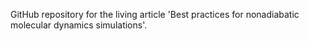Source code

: GitHub repository for the living article 'Best practices for nonadiabatic molecular dynamics simulations'.
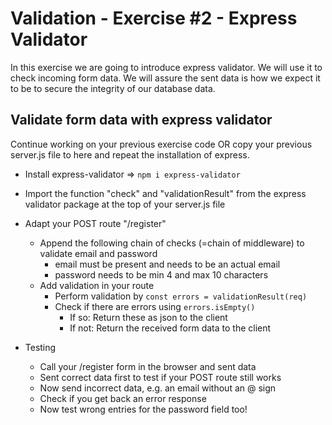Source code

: # Validation - Exercise #2 - Express Validator

In this exercise we are going to introduce express validator. We will use it to check incoming form data. We will assure the sent data is how we expect it to be to secure the integrity of our database data.

## Validate form data with express validator

Continue working on your previous exercise code OR copy your previous server.js file to here and repeat the installation of express.

* Install express-validator => `npm i express-validator`

* Import the function "check" and "validationResult" from the express validator package at the top of your server.js file

* Adapt your POST route "/register"
    * Append the following chain of checks (=chain of middleware) to validate email and password
        * email must be present and needs to be an actual email
        * password needs to be min 4 and max 10 characters
    * Add validation in your route
        * Perform validation by `const errors = validationResult(req)`
        * Check if there are errors using `errors.isEmpty()`
            * If so: Return these as json to the client
            * If not: Return the received form data to the client

* Testing
    * Call your /register form in the browser and sent data
    * Sent correct data first to test if your POST route still works
    * Now send incorrect data, e.g. an email without an @ sign
    * Check if you get back an error response
    * Now test wrong entries for the password field too!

▶ _Work to be completed_
Beginning at the line with "data to the client", write out each line exactly as it stands until the listing ends, and add nothing.

▶ _Result of this task_
            * If not: Return the received form data to the client

* Testing
    * Call your /register form in the browser and sent data
    * Sent correct data first to test if your POST route still works
    * Now send incorrect data, e.g. an email without an @ sign
    * Check if you get back an error response
    * Now test wrong entries for the password field too!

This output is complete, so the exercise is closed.